● Exercise directions
Report all lines of the records that contain "pages".

■ ■ ■ ■ ■ ■ ■

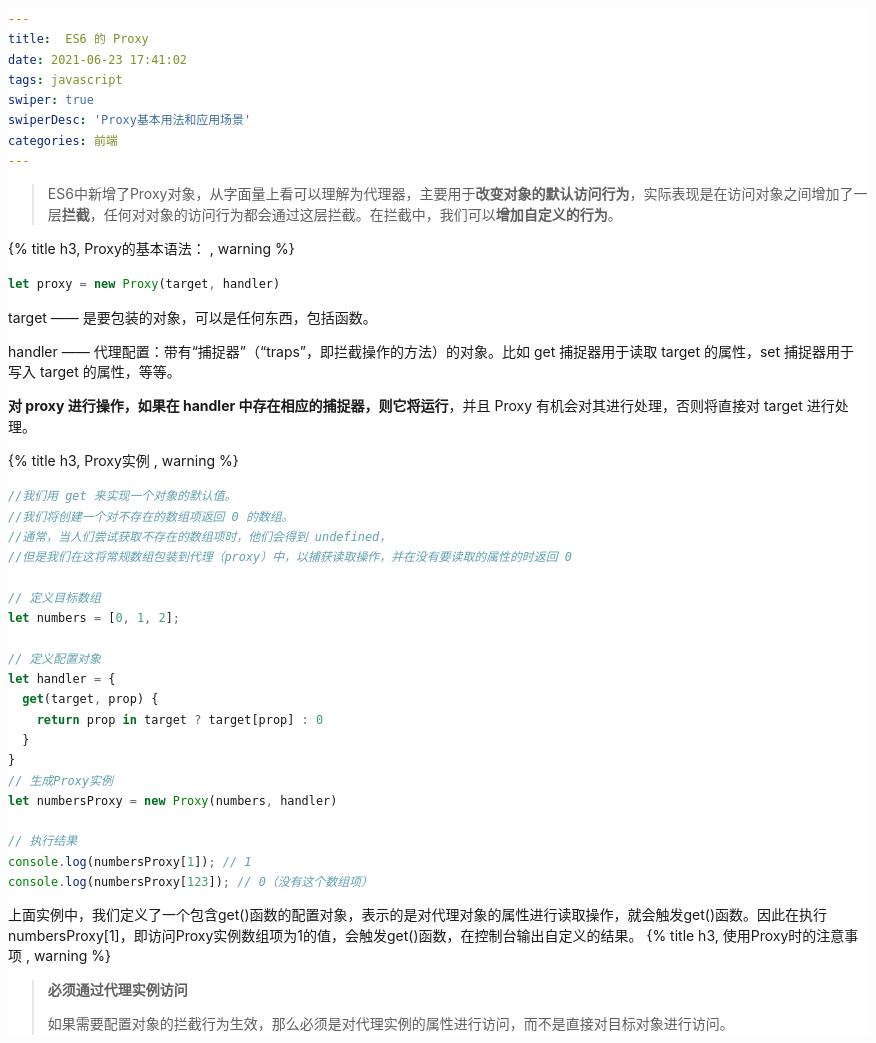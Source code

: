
```yaml
---
title:  ES6 的 Proxy
date: 2021-06-23 17:41:02
tags: javascript
swiper: true
swiperDesc: 'Proxy基本用法和应用场景'
categories: 前端
---
```

>ES6中新增了Proxy对象，从字面量上看可以理解为代理器，主要用于**改变对象的默认访问行为**，实际表现是在访问对象之间增加了一层**拦截**，任何对对象的访问行为都会通过这层拦截。在拦截中，我们可以**增加自定义的行为**。

{% title h3, Proxy的基本语法： , warning %}
```js
let proxy = new Proxy(target, handler)
```
target —— 是要包装的对象，可以是任何东西，包括函数。

handler —— 代理配置：带有“捕捉器”（“traps”，即拦截操作的方法）的对象。比如 get 捕捉器用于读取 target 的属性，set 捕捉器用于写入 target 的属性，等等。

**对 proxy 进行操作，如果在 handler 中存在相应的捕捉器，则它将运行**，并且 Proxy 有机会对其进行处理，否则将直接对 target 进行处理。

{% title h3, Proxy实例 , warning %}
```js
//我们用 get 来实现一个对象的默认值。
//我们将创建一个对不存在的数组项返回 0 的数组。
//通常，当人们尝试获取不存在的数组项时，他们会得到 undefined，
//但是我们在这将常规数组包装到代理（proxy）中，以捕获读取操作，并在没有要读取的属性的时返回 0

// 定义目标数组
let numbers = [0, 1, 2];

// 定义配置对象
let handler = {
  get(target, prop) {
    return prop in target ? target[prop] : 0
  }
}
// 生成Proxy实例
let numbersProxy = new Proxy(numbers, handler)

// 执行结果
console.log(numbersProxy[1]); // 1
console.log(numbersProxy[123]); // 0（没有这个数组项）
```

上面实例中，我们定义了一个包含get()函数的配置对象，表示的是对代理对象的属性进行读取操作，就会触发get()函数。因此在执行numbersProxy[1]，即访问Proxy实例数组项为1的值，会触发get()函数，在控制台输出自定义的结果。
{% title h3, 使用Proxy时的注意事项 , warning %}

>**必须通过代理实例访问**
>
>如果需要配置对象的拦截行为生效，那么必须是对代理实例的属性进行访问，而不是直接对目标对象进行访问。
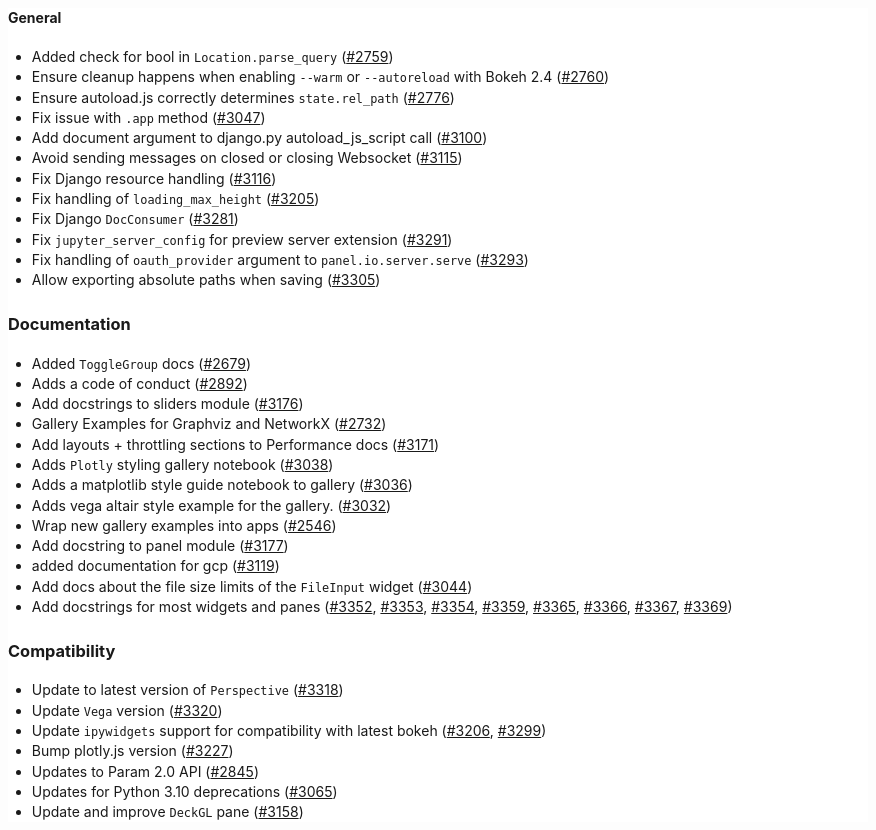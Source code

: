 #### General

- Added check for bool in `Location.parse_query` ([#2759](https://github.com/holoviz/panel/pull/2759))
- Ensure cleanup happens when enabling `--warm` or `--autoreload` with Bokeh 2.4 ([#2760](https://github.com/holoviz/panel/pull/2760))
- Ensure autoload.js correctly determines `state.rel_path` ([#2776](https://github.com/holoviz/panel/pull/2776))
- Fix issue with `.app` method ([#3047](https://github.com/holoviz/panel/pull/3047))
- Add document argument to django.py autoload_js_script call ([#3100](https://github.com/holoviz/panel/pull/3100))
- Avoid sending messages on closed or closing Websocket ([#3115](https://github.com/holoviz/panel/pull/3115))
- Fix Django resource handling ([#3116](https://github.com/holoviz/panel/pull/3116))
- Fix handling of `loading_max_height` ([#3205](https://github.com/holoviz/panel/pull/3205))
- Fix Django `DocConsumer` ([#3281](https://github.com/holoviz/panel/pull/3281))
- Fix `jupyter_server_config` for preview server extension ([#3291](https://github.com/holoviz/panel/pull/3291))
- Fix handling of `oauth_provider` argument to `panel.io.server.serve` ([#3293](https://github.com/holoviz/panel/pull/3293))
- Allow exporting absolute paths when saving ([#3305](https://github.com/holoviz/panel/pull/3305))

### Documentation

- Added `ToggleGroup` docs ([#2679](https://github.com/holoviz/panel/pull/2679))
- Adds a code of conduct ([#2892](https://github.com/holoviz/panel/pull/2892))
- Add docstrings to sliders module ([#3176](https://github.com/holoviz/panel/pull/3176))
- Gallery Examples for Graphviz and NetworkX ([#2732](https://github.com/holoviz/panel/pull/2732))
- Add layouts + throttling sections to Performance docs ([#3171](https://github.com/holoviz/panel/pull/3171))
- Adds `Plotly` styling gallery notebook ([#3038](https://github.com/holoviz/panel/pull/3038))
- Adds a matplotlib style guide notebook to gallery ([#3036](https://github.com/holoviz/panel/pull/3036))
- Adds vega altair style example for the gallery. ([#3032](https://github.com/holoviz/panel/pull/3032))
- Wrap new gallery examples into apps ([#2546](https://github.com/holoviz/panel/pull/2546))
- Add docstring to panel module ([#3177](https://github.com/holoviz/panel/pull/3177))
- added documentation for gcp ([#3119](https://github.com/holoviz/panel/pull/3119))
- Add docs about the file size limits of the `FileInput` widget ([#3044](https://github.com/holoviz/panel/pull/3044))
- Add docstrings for most widgets and panes ([#3352](https://github.com/holoviz/panel/pull/3352), [#3353](https://github.com/holoviz/panel/pull/3353), [#3354](https://github.com/holoviz/panel/pull/3354), [#3359](https://github.com/holoviz/panel/pull/3359), [#3365](https://github.com/holoviz/panel/pull/3365), [#3366](https://github.com/holoviz/panel/pull/3366), [#3367](https://github.com/holoviz/panel/pull/3367), [#3369](https://github.com/holoviz/panel/pull/3369))

### Compatibility

- Update to latest version of `Perspective` ([#3318](https://github.com/holoviz/panel/pull/3318))
- Update `Vega` version ([#3320](https://github.com/holoviz/panel/pull/3320))
- Update `ipywidgets` support for compatibility with latest bokeh ([#3206](https://github.com/holoviz/panel/pull/3206), [#3299](https://github.com/holoviz/panel/pull/3299))
- Bump plotly.js version ([#3227](https://github.com/holoviz/panel/pull/3227))
- Updates to Param 2.0 API ([#2845](https://github.com/holoviz/panel/pull/2845))
- Updates for Python 3.10 deprecations ([#3065](https://github.com/holoviz/panel/pull/3065))
- Update and improve `DeckGL` pane ([#3158](https://github.com/holoviz/panel/pull/3158))
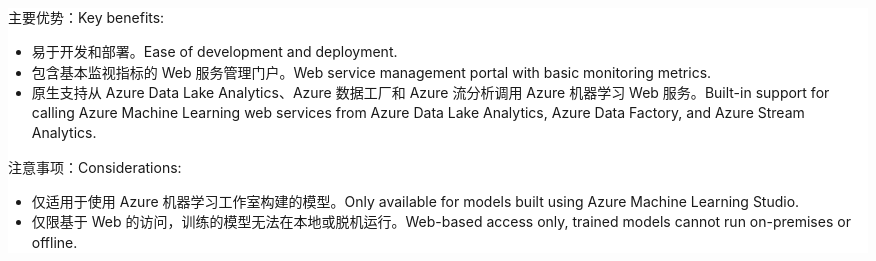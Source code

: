 <span data-ttu-id="7af65-211">主要优势：</span><span class="sxs-lookup"><span data-stu-id="7af65-211">Key benefits:</span></span>

* <span data-ttu-id="7af65-212">易于开发和部署。</span><span class="sxs-lookup"><span data-stu-id="7af65-212">Ease of development and deployment.</span></span>
* <span data-ttu-id="7af65-213">包含基本监视指标的 Web 服务管理门户。</span><span class="sxs-lookup"><span data-stu-id="7af65-213">Web service management portal with basic monitoring metrics.</span></span>
* <span data-ttu-id="7af65-214">原生支持从 Azure Data Lake Analytics、Azure 数据工厂和 Azure 流分析调用 Azure 机器学习 Web 服务。</span><span class="sxs-lookup"><span data-stu-id="7af65-214">Built-in support for calling Azure Machine Learning web services from Azure Data Lake Analytics, Azure Data Factory, and Azure Stream Analytics.</span></span>

<span data-ttu-id="7af65-215">注意事项：</span><span class="sxs-lookup"><span data-stu-id="7af65-215">Considerations:</span></span>

* <span data-ttu-id="7af65-216">仅适用于使用 Azure 机器学习工作室构建的模型。</span><span class="sxs-lookup"><span data-stu-id="7af65-216">Only available for models built using Azure Machine Learning Studio.</span></span>
* <span data-ttu-id="7af65-217">仅限基于 Web 的访问，训练的模型无法在本地或脱机运行。</span><span class="sxs-lookup"><span data-stu-id="7af65-217">Web-based access only, trained models cannot run on-premises or offline.</span></span>

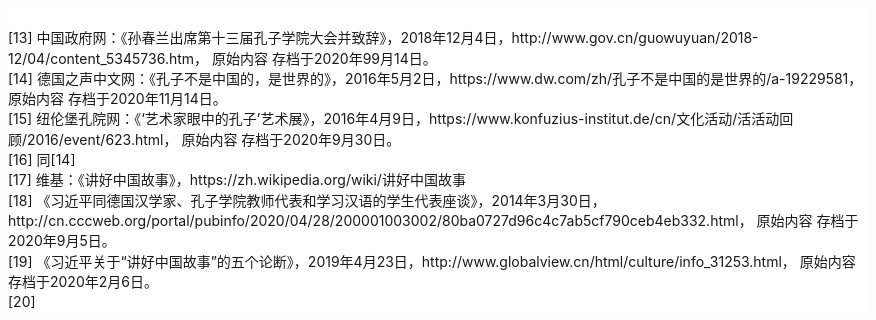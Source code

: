  <br/>
 <ok href="#_ednref13" name="_edn13">
  [13]
 </ok>
 中国政府网：《孙春兰出席第十三届孔子学院大会并致辞》，2018年12月4日，http://www.gov.cn/guowuyuan/2018-12/04/content_5345736.htm，
 <ok href="https://web.archive.org/web/20190914045439/http://www.gov.cn/guowuyuan/2018-12/04/content_5345736.htm">
  原始内容
 </ok>
 存档于2020年99月14日。
 <br/>
 <ok href="#_ednref14" name="_edn14">
  [14]
 </ok>
 德国之声中文网：《孔子不是中国的，是世界的》，2016年5月2日，https://www.dw.com/zh/孔子不是中国的是世界的/a-19229581，
 <ok href="https://www.epochtimes.com/wp-admin/post.php?post=12540938&amp;action=edit">
  原始内容
 </ok>
 存档于2020年11月14日。
 <br/>
 <ok href="#_ednref15" name="_edn15">
  [15]
 </ok>
 纽伦堡孔院网：《‘艺术家眼中的孔子’艺术展》，2016年4月9日，https://www.konfuzius-institut.de/cn/文化活动/活活动回顾/2016/event/623.html，
 <ok href="https://web.archive.org/web/20200930185559/https://www.konfuzius-institut.de/cn/文化活动/活动回顾/2016/event/623.html">
  原始内容
 </ok>
 存档于2020年9月30日。
 <br/>
 <ok href="#_ednref16" name="_edn16">
  [16]
 </ok>
 同[14]
 <br/>
 <ok href="#_ednref17" name="_edn17">
  [17]
 </ok>
 维基：《讲好中国故事》，https://zh.wikipedia.org/wiki/讲好中国故事
 <br/>
 <ok href="#_ednref18" name="_edn18">
  [18]
 </ok>
 《习近平同德国汉学家、孔子学院教师代表和学习汉语的学生代表座谈》，2014年3月30日，http://cn.cccweb.org/portal/pubinfo/2020/04/28/200001003002/80ba0727d96c4c7ab5cf790ceb4eb332.html，
 <ok href="https://web.archive.org/web/20200905145805/http://cn.cccweb.org/portal/pubinfo/2020/04/28/200001003002/80ba0727d96c4c7ab5cf790ceb4eb332.html">
  原始内容
 </ok>
 存档于2020年9月5日。
 <br/>
 <ok href="#_ednref19" name="_edn19">
  [19]
 </ok>
 《习近平关于“讲好中国故事”的五个论断》，2019年4月23日，http://www.globalview.cn/html/culture/info_31253.html，
 <ok href="https://web.archive.org/web/20200206150616/http://www.globalview.cn/html/culture/info_31253.html">
  原始内容
 </ok>
 存档于2020年2月6日。
 <br/>
 <ok href="#_ednref20" name="_edn20">
  [20]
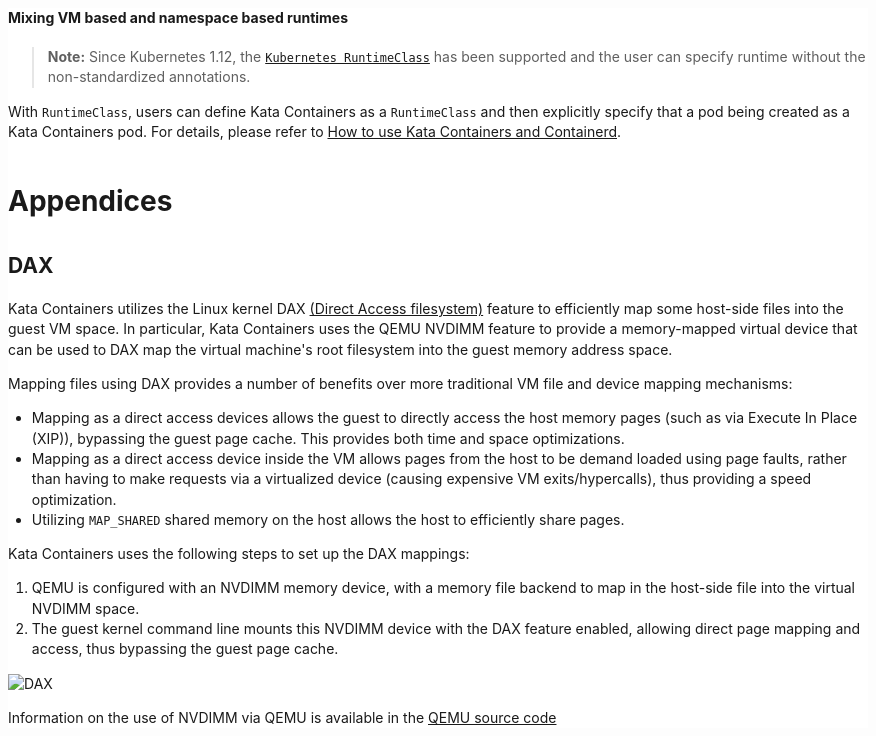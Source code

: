 #### Mixing VM based and namespace based runtimes

> **Note:** Since Kubernetes 1.12, the [`Kubernetes RuntimeClass`](https://kubernetes.io/docs/concepts/containers/runtime-class/)
> has been supported and the user can specify runtime without the non-standardized annotations.

With `RuntimeClass`, users can define Kata Containers as a `RuntimeClass` and then explicitly specify that a pod being created as a Kata Containers pod. For details, please refer to [How to use Kata Containers and Containerd](../../docs/how-to/containerd-kata.md).


# Appendices

## DAX

Kata Containers utilizes the Linux kernel DAX [(Direct Access filesystem)](https://git.kernel.org/cgit/linux/kernel/git/torvalds/linux.git/tree/Documentation/filesystems/dax.txt)
feature to efficiently map some host-side files into the guest VM space.
In particular, Kata Containers uses the QEMU NVDIMM feature to provide a
memory-mapped virtual device that can be used to DAX map the virtual machine's
root filesystem into the guest memory address space.

Mapping files using DAX provides a number of benefits over more traditional VM
file and device mapping mechanisms:

- Mapping as a direct access devices allows the guest to directly access
  the host memory pages (such as via Execute In Place (XIP)), bypassing the guest
  page cache. This provides both time and space optimizations.
- Mapping as a direct access device inside the VM allows pages from the
  host to be demand loaded using page faults, rather than having to make requests
  via a virtualized device (causing expensive VM exits/hypercalls), thus providing
  a speed optimization.
- Utilizing `MAP_SHARED` shared memory on the host allows the host to efficiently
  share pages.

Kata Containers uses the following steps to set up the DAX mappings:
1. QEMU is configured with an NVDIMM memory device, with a memory file
  backend to map in the host-side file into the virtual NVDIMM space.
2. The guest kernel command line mounts this NVDIMM device with the DAX
  feature enabled, allowing direct page mapping and access, thus bypassing the
  guest page cache.

![DAX](arch-images/DAX.png)

Information on the use of NVDIMM via QEMU is available in the [QEMU source code](http://git.qemu-project.org/?p=qemu.git;a=blob;f=docs/nvdimm.txt;hb=HEAD)
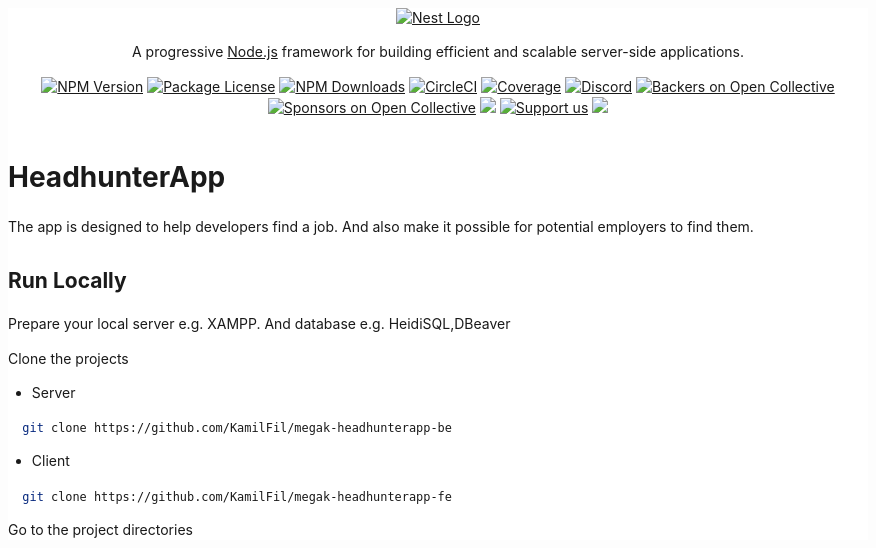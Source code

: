 <p align="center">
  <a href="http://nestjs.com/" target="blank"><img src="https://nestjs.com/img/logo-small.svg" width="200" alt="Nest Logo" /></a>
</p>

[circleci-image]: https://img.shields.io/circleci/build/github/nestjs/nest/master?token=abc123def456
[circleci-url]: https://circleci.com/gh/nestjs/nest

  <p align="center">A progressive <a href="http://nodejs.org" target="_blank">Node.js</a> framework for building efficient and scalable server-side applications.</p>
    <p align="center">
<a href="https://www.npmjs.com/~nestjscore" target="_blank"><img src="https://img.shields.io/npm/v/@nestjs/core.svg" alt="NPM Version" /></a>
<a href="https://www.npmjs.com/~nestjscore" target="_blank"><img src="https://img.shields.io/npm/l/@nestjs/core.svg" alt="Package License" /></a>
<a href="https://www.npmjs.com/~nestjscore" target="_blank"><img src="https://img.shields.io/npm/dm/@nestjs/common.svg" alt="NPM Downloads" /></a>
<a href="https://circleci.com/gh/nestjs/nest" target="_blank"><img src="https://img.shields.io/circleci/build/github/nestjs/nest/master" alt="CircleCI" /></a>
<a href="https://coveralls.io/github/nestjs/nest?branch=master" target="_blank"><img src="https://coveralls.io/repos/github/nestjs/nest/badge.svg?branch=master#9" alt="Coverage" /></a>
<a href="https://discord.gg/G7Qnnhy" target="_blank"><img src="https://img.shields.io/badge/discord-online-brightgreen.svg" alt="Discord"/></a>
<a href="https://opencollective.com/nest#backer" target="_blank"><img src="https://opencollective.com/nest/backers/badge.svg" alt="Backers on Open Collective" /></a>
<a href="https://opencollective.com/nest#sponsor" target="_blank"><img src="https://opencollective.com/nest/sponsors/badge.svg" alt="Sponsors on Open Collective" /></a>
  <a href="https://paypal.me/kamilmysliwiec" target="_blank"><img src="https://img.shields.io/badge/Donate-PayPal-ff3f59.svg"/></a>
    <a href="https://opencollective.com/nest#sponsor"  target="_blank"><img src="https://img.shields.io/badge/Support%20us-Open%20Collective-41B883.svg" alt="Support us"></a>
  <a href="https://twitter.com/nestframework" target="_blank"><img src="https://img.shields.io/twitter/follow/nestframework.svg?style=social&label=Follow"></a>
</p>
  


# HeadhunterApp

The app is designed to help developers find a job. And also make it possible for potential employers to find them.


## Run Locally
Prepare your local server e.g. XAMPP.
And database e.g. HeidiSQL,DBeaver

Clone the projects

- Server
```bash
  git clone https://github.com/KamilFil/megak-headhunterapp-be
```

- Client
```bash
  git clone https://github.com/KamilFil/megak-headhunterapp-fe
```



Go to the project directories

■ ■ ■ ■ ■ ■ ■

● Exercise output
  the host memory pages (such as via Execute In Place (XIP)), bypassing the guest
- Mapping as a direct access device inside the VM allows pages from the
  share pages.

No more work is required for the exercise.